When the external code calls Fork.CloneThread()
, then through the internal wrapper over the unmanaged code and through a number of additional methods if the code works under debugging (the so-called debugger assistants). That is why we in the .NET part remembered the address of a variable in the stack: for the C ++ method, this address is a kind of label: now we know exactly which section of the stack we can safely copy. int AdvancedThreading_Unmanaged::ForkImpl() { StackInfo copy; StackInfo* info;
First of all, before at least some operation happens, in order not to get corrupted registers, we copy them locally. It is also additionally necessary to save the address of the code where the `goto` will be placed when the stack is simulated in the child thread and it will be necessary to perform an exit procedure from` the CloneThread` from the child thread. As the "exit point" we choose `JmpPointOnMethodsChainCallEmulation` and not just like that: after the operation of saving this address" for the future "we additionally put the number 0 on the stack.

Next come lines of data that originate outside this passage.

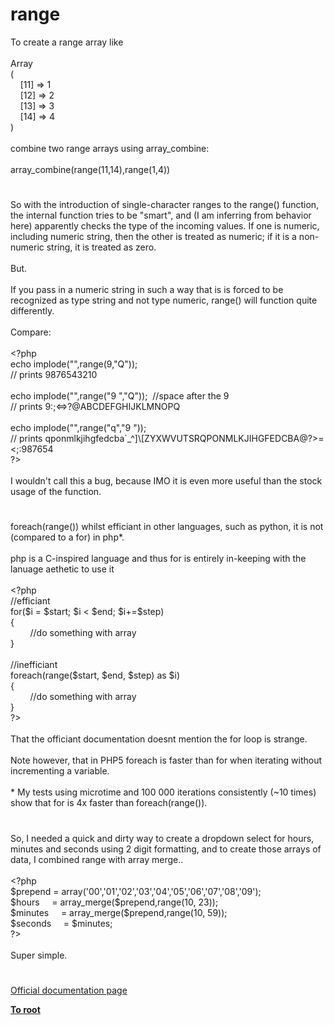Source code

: # range




<div class="phpcode"><span class="html">
To create a range array like<br><br>Array<br>(<br>&#xA0; &#xA0; [11] =&gt; 1<br>&#xA0; &#xA0; [12] =&gt; 2<br>&#xA0; &#xA0; [13] =&gt; 3<br>&#xA0; &#xA0; [14] =&gt; 4<br>)<br><br>combine two range arrays using array_combine:<br><br>array_combine(range(11,14),range(1,4))</span>
</div>
  

#


<div class="phpcode"><span class="html">
So with the introduction of single-character ranges to the range() function, the internal function tries to be &quot;smart&quot;, and (I am inferring from behavior here) apparently checks the type of the incoming values. If one is numeric, including numeric string, then the other is treated as numeric; if it is a non-numeric string, it is treated as zero. <br><br>But.<br><br>If you pass in a numeric string in such a way that is is forced to be recognized as type string and not type numeric, range() will function quite differently.<br><br>Compare:<br><br><span class="default">&lt;?php<br></span><span class="keyword">echo </span><span class="default">implode</span><span class="keyword">(</span><span class="string">&quot;&quot;</span><span class="keyword">,</span><span class="default">range</span><span class="keyword">(</span><span class="default">9</span><span class="keyword">,</span><span class="string">&quot;Q&quot;</span><span class="keyword">));<br></span><span class="comment">// prints 9876543210<br><br></span><span class="keyword">echo </span><span class="default">implode</span><span class="keyword">(</span><span class="string">&quot;&quot;</span><span class="keyword">,</span><span class="default">range</span><span class="keyword">(</span><span class="string">&quot;9 &quot;</span><span class="keyword">,</span><span class="string">&quot;Q&quot;</span><span class="keyword">));&#xA0; </span><span class="comment">//space after the 9<br>// prints 9:;&lt;=&gt;?@ABCDEFGHIJKLMNOPQ<br><br></span><span class="keyword">echo </span><span class="default">implode</span><span class="keyword">(</span><span class="string">&quot;&quot;</span><span class="keyword">,</span><span class="default">range</span><span class="keyword">(</span><span class="string">&quot;q&quot;</span><span class="keyword">,</span><span class="string">&quot;9 &quot;</span><span class="keyword">));<br></span><span class="comment">// prints qponmlkjihgfedcba`_^]\[ZYXWVUTSRQPONMLKJIHGFEDCBA@</span><span class="default">?&gt;</span>=&lt;;:987654<br>?&gt;<br><br>I wouldn&apos;t call this a bug, because IMO it is even more useful than the stock usage of the function.</span>
</div>
  

#


<div class="phpcode"><span class="html">
foreach(range()) whilst efficiant in other languages, such as python, it is not (compared to a for) in php*.<br><br>php is a C-inspired language and thus for is entirely in-keeping with the lanuage aethetic to use it<br><br><span class="default">&lt;?php<br></span><span class="comment">//efficiant<br></span><span class="keyword">for(</span><span class="default">$i </span><span class="keyword">= </span><span class="default">$start</span><span class="keyword">; </span><span class="default">$i </span><span class="keyword">&lt; </span><span class="default">$end</span><span class="keyword">; </span><span class="default">$i</span><span class="keyword">+=</span><span class="default">$step</span><span class="keyword">) <br>{<br>&#xA0; &#xA0; &#xA0; &#xA0; </span><span class="comment">//do something with array <br></span><span class="keyword">}<br><br></span><span class="comment">//inefficiant<br></span><span class="keyword">foreach(</span><span class="default">range</span><span class="keyword">(</span><span class="default">$start</span><span class="keyword">, </span><span class="default">$end</span><span class="keyword">, </span><span class="default">$step</span><span class="keyword">) as </span><span class="default">$i</span><span class="keyword">)<br>{<br>&#xA0; &#xA0; &#xA0; &#xA0; </span><span class="comment">//do something with array <br></span><span class="keyword">}<br></span><span class="default">?&gt;<br></span><br>That the officiant documentation doesnt mention the for loop is strange.<br><br>Note however, that in PHP5 foreach is faster than for when iterating without incrementing a variable.<br><br>* My tests using microtime and 100 000 iterations consistently (~10 times) show that for is 4x faster than foreach(range()).</span>
</div>
  

#


<div class="phpcode"><span class="html">
So, I needed a quick and dirty way to create a dropdown select for hours, minutes and seconds using 2 digit formatting, and to create those arrays of data, I combined range with array merge..
<br>
<br><span class="default">&lt;?php
<br>$prepend </span><span class="keyword">= array(</span><span class="string">&apos;00&apos;</span><span class="keyword">,</span><span class="string">&apos;01&apos;</span><span class="keyword">,</span><span class="string">&apos;02&apos;</span><span class="keyword">,</span><span class="string">&apos;03&apos;</span><span class="keyword">,</span><span class="string">&apos;04&apos;</span><span class="keyword">,</span><span class="string">&apos;05&apos;</span><span class="keyword">,</span><span class="string">&apos;06&apos;</span><span class="keyword">,</span><span class="string">&apos;07&apos;</span><span class="keyword">,</span><span class="string">&apos;08&apos;</span><span class="keyword">,</span><span class="string">&apos;09&apos;</span><span class="keyword">);
<br></span><span class="default">$hours&#xA0; &#xA0;&#xA0; </span><span class="keyword">= </span><span class="default">array_merge</span><span class="keyword">(</span><span class="default">$prepend</span><span class="keyword">,</span><span class="default">range</span><span class="keyword">(</span><span class="default">10</span><span class="keyword">, </span><span class="default">23</span><span class="keyword">));
<br></span><span class="default">$minutes&#xA0; &#xA0;&#xA0; </span><span class="keyword">= </span><span class="default">array_merge</span><span class="keyword">(</span><span class="default">$prepend</span><span class="keyword">,</span><span class="default">range</span><span class="keyword">(</span><span class="default">10</span><span class="keyword">, </span><span class="default">59</span><span class="keyword">));
<br></span><span class="default">$seconds&#xA0; &#xA0;&#xA0; </span><span class="keyword">= </span><span class="default">$minutes</span><span class="keyword">;
<br></span><span class="default">?&gt;
<br></span>
<br>Super simple.</span>
</div>
  

#

[Official documentation page](https://www.php.net/manual/en/function.range.php)

**[To root](/README.md)**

After that, after `JmpPointOnMethodsChainCallEmulation` we get this number from the stack and check: does` 0` lie there? If so, we are in the same thread: which means we still have a lot to do and we are switching to `NonClonned`. If there is not `0`, but in fact` 1`, it means that the child thread has finished “drawing” the stack of the thread to the required state, put the number `1` on the stack and made goto at this point (I note that he does goto another method). This means that it is time to exit the `CloneThread` in the child thread whose call has been simulated. JmpPointOnMethodsChainCallEmulation: _asm { pop EAX cmp EAX, 0 je NonClonned pop EBP mov EAX, 1 ret } NonClonned:
Well, we are convinced that we are still we, which means we need to prepare data for the child stream. In order not to descend to the assembler level anymore, we will work with the structure of previously saved registers. We will get the value of the EBP register from it: it is essentially the “Next” field in the simply linked list of stack frames. Going to the address that is contained there, we will find ourselves in the frame of the method that called us. If we take the first field there and move to that address, we will find ourselves in an even earlier frame. So we can get to the managed part CloneThread
: after all, we saved the address of the variable in its stack frame, which means we know very well where to stop. This is the task of the cycle below. int *curptr = (int *)copy.EBP; int frames = 0;
Having received the address of the beginning of the frame of the managed method CloneThread
, we now know how much to copy to simulate the call CloneThread
from MakeFork
. However, because we MakeFork
also need (our goal is to go into it), we make an additional one transition on a linked list: *(int *)curptr
. Then we create an array for creating the stack and save it by simple copying.
Another task that needs to be addressed is the correction of the addresses of variables that hit the stack and at the same time point to the stack. To solve this problem, we get the range of addresses that the operating system has allocated for us under the thread stack. We save the received information. I start the second part of the cloning process by scheduling a delegate to the thread pool:
Copy recovery method
This method is called as the result of the previous work: we have been given a copy of the stack portion of the parent thread as well as the full set of its registers. Our task in our thread, taken from the thread pool, is to draw all the calls copied from the parent thread in such a way as if we ourselves had performed them. After completing the work, the MakeFork of the child thread will fall back into this method, which, after completing the work, will release the stream and return it to the thread pool. void AdvancedThreading_Unmanaged::InForkedThread(StackInfo * stackCopy) { StackInfo copy;
First of all, we save the values ​​of the working registers so that when MakeFork
we have completed our care, we can restore them without any serious consequences. In order to further minimally influence the registers, we unload the parameters passed to us onto our stack. Access to it will only go through SS:ESP
what will be predictable for us. short CS_EIP[3];
Our next task is to fix the values ​​in the copy of the stack EBP
, which form a simply linked list of frames for their future new positions. To do this, we calculate the delta between the address of our thread stack and the parent thread stack, the delta between the copy of the stack range of the parent thread and the parent thread itself.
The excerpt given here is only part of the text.